We were the first couple to leave at 4am (I knew I wouldn't make it until 6!). But in that time, I counted that we had at least ten full meals. I was soon regretting wearing a tight black dress. I should have picked a tent if I knew that my poor stomach was about to go into defense mode. And don't even think I could say no! As soon as I said those words that every Polish person thinks are a sin "I'm full and can't eat another thing" the whole table basically starts spoon-feeding you and looking at you with offended eyes. So you eat again. And drink more vodka.

Because I was so pre-occupied with eating everything, I forgot to take more photos of the food. But I got this one which was a traditional Polish entree of cold jelly with chicken and vegetables. Sounds gross, but really good.

My Australian husband was a hit with everyone and after all those vodka's nobody seemed to notice that he didn't talk Polish and they didn't talk English. I guess vodka is the universal language. This isn't the best picture but here is my uncle with a basket full of vodka. His main job that night was to walk around with the basket and make sure there were full bottles of vodka on each table. Because you know what would happen otherwise...a riot would start. And those are never good at a wedding.

When we were leaving, the bride and groom handed us two vodka bottles (I presume it was for the drive home in case we got thirsty), four big slabs of cake (in case we were still hungry) and a bottle of wine. My aunty quickly came and gave me a tin of hand picked dried mushrooms from their forest on their property. I am yet to meet a more hospitable race of people than the Polish.
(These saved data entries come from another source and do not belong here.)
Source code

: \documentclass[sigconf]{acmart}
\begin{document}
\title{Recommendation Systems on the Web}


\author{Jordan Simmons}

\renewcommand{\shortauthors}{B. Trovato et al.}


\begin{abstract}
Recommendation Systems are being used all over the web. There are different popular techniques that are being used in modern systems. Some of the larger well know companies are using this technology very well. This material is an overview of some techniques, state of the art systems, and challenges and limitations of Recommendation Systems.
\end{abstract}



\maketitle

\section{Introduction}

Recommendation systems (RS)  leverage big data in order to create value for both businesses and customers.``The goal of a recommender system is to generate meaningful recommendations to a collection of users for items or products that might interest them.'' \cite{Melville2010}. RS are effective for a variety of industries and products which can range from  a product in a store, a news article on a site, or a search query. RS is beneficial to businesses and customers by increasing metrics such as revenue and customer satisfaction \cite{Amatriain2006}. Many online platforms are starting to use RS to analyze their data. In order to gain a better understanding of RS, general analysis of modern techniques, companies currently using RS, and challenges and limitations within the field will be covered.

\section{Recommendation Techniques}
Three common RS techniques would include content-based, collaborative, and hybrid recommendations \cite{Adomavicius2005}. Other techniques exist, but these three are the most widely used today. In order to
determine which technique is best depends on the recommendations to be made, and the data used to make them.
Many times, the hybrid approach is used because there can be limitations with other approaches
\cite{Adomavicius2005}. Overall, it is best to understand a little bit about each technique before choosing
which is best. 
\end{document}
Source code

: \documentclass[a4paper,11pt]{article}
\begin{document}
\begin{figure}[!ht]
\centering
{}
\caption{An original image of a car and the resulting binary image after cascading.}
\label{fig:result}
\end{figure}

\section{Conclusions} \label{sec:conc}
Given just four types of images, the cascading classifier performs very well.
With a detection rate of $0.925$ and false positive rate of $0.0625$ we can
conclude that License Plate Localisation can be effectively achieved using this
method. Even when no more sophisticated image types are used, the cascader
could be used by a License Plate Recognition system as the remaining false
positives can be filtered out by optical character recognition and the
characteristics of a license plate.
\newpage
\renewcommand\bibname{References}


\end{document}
One of the reasons I love living in Italy is that I'm much closer to my family and it doesn't cost the earth to visit them like it does from Australia. But, as with every trip I make to Poland, I am always left with a feeling of sorrow when I am leaving. I feel sad at leaving my family whom I share a blood connection with but not a real relationship with because of the distance between us. I emigrated from Poland to Australia when I was five years old and consider myself an Australian at heart although I still cook Polish food three times a week and speak the language fluently. I sometimes wonder how different my life would have been had I stayed in Poland. One thing is for sure, I would be a lot fatter.